Conditions of Use
Conditions of Use
These General Terms and Conditions are an integral part of all transactions between Herrmann & Kern and its customers. They are acknowledged by order.
2. Condition of the contract
All offers on the Internet are non-binding. The company Herrmann & Kern reserves the right to make technical changes and price changes. The contract comes into being only by the declaration of the company Herrmann & Kern, either in writing, verbally or by e-mail.
3. Information requirements
3.1 The customer is obligated to provide true information within the scope of his order.
3.2If the customer omits this information or if he gives incorrect data, the company Herrmann & Kern can withdraw from the contract as long as a contract has already been concluded. The resignation can also be explained in the form of an e-mail.
4. Reservation of title
The delivered goods remain our property up to the complete payment of all claims. If the goods purchased are combined with foreign objects, the customer is entitled to co-ownership of the new item in proportion to the value of the goods to the other related item. If the connection is made in such a way that the customer's item is to be regarded as the main item, then it is agreed that the customer transfers ownership proportionately to the company. The customer shall keep the resulting sole or co-ownership for the company.
5.3 All prices are in Euro, including the applicable legal VAT
5.2 The purchase price is payable immediately. Payment of the purchase price is made by the payment method agreed upon at the time the contract is concluded.
5.3 The customer is only entitled to the right to set-off if his counterclaims have been legally established or are undisputed.
The warranty is governed by statutory provisions. If used goods are the object of the purchase contract and the buyer is not a consumer, the guarantee is excluded. If the customer is a consumer, the warranty period for the purchase of used goods is one year.
Claims for warranties and damages which go beyond those expressly stated in this contract, irrespective of the legal basis, in particular due to violation of obligations arising from the contractual relationship and tort, are excluded unless according to the product liability act or in cases of intent, gross negligence, because of the violation of life, the body or the health or the violation of essential contractual obligations. However, the compensation for breach of essential contractual obligations is limited to the type of foreseeable damage, unless intent or gross negligence exists.

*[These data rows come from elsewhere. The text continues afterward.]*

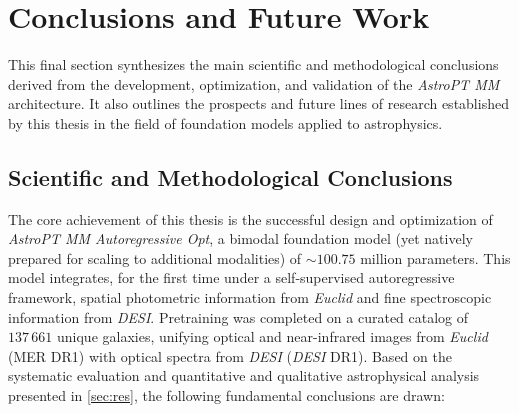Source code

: 
\section{Conclusions and Future Work} \label{sec:concl}

This final section synthesizes the main scientific and methodological conclusions derived from the development, optimization, and validation of the \textit{AstroPT MM} architecture. It also outlines the prospects and future lines of research established by this thesis in the field of foundation models applied to astrophysics.

\subsection{Scientific and Methodological Conclusions} \label{sec:concl:sci}

The core achievement of this thesis is the successful design and optimization of \textit{AstroPT MM Autoregressive Opt}, a bimodal foundation model (yet natively prepared for scaling to additional modalities) of $\sim 100.75$ million parameters. This model integrates, for the first time under a self-supervised autoregressive framework, spatial photometric information from \textit{Euclid} and fine spectroscopic information from \textit{\gls{DESI}}. Pretraining was completed on a curated catalog of $137\,661$ unique galaxies, unifying optical and near-infrared images from \textit{Euclid} (MER DR1) with optical spectra from \textit{\gls{DESI}} (\textit{\gls{DESI}} DR1). Based on the systematic evaluation and quantitative and qualitative astrophysical analysis presented in \cref{sec:res}, the following fundamental conclusions are drawn:

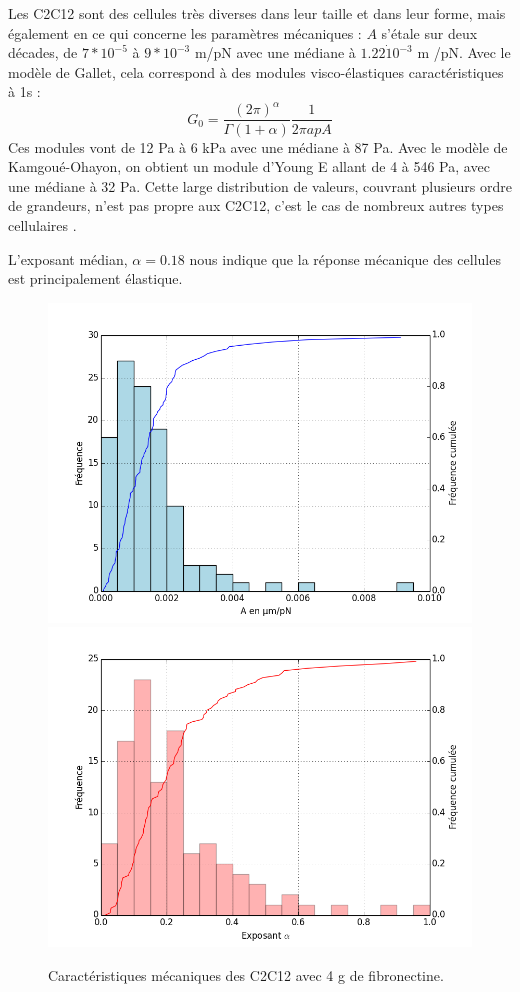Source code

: Les C2C12 sont des cellules très diverses dans leur taille et dans leur forme, mais également en ce qui concerne les paramètres mécaniques : $A$ s'étale sur deux décades, de $7*10^{-5}$ à $9* 10^{-3}$ \micro m/pN avec une médiane à $1.22 \dot 10^{-3}$ \micro m /pN.  Avec le modèle de Gallet, cela correspond à des modules visco-élastiques caractéristiques à 1s : 
$$G_0 = \frac{(2 \pi)^{\alpha}}{\Gamma(1+\alpha)} \frac{1}{2 \pi a p A}$$ 
Ces modules vont de 12 Pa à 6 kPa avec une médiane à 87 Pa. 
Avec le modèle de Kamgoué-Ohayon, on obtient un module d'Young E allant de 4 à 546 Pa, avec une médiane à 32 Pa. Cette large distribution de valeurs, couvrant plusieurs ordre de grandeurs, n'est pas propre aux C2C12, c'est le cas de nombreux autres types cellulaires \parencite{balland_dissipative_2005}. 

L'exposant médian, $\alpha=0.18$ nous indique que la réponse mécanique des cellules est principalement élastique.


\begin{figure}
\includegraphics[scale=0.5]{Figures/A0_Toutes.png} 
\includegraphics[scale=0.5]{Figures/E0_Toutes.png} 
\caption{Caractéristiques mécaniques des C2C12 avec 4 \micro g de fibronectine.}
\end{figure}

The foregoing provisions do not constitute a change in the burden of proof to the detriment of the customer.
8. Additional agreements
Amendments or additions to this contract of this contract require the written form to be effective. Verbal ancillary agreements are not valid. 8. Additional agreements. Amendments or additions to this contract of this contract require the written form to be effective. Verbal ancillary agreements are not valid.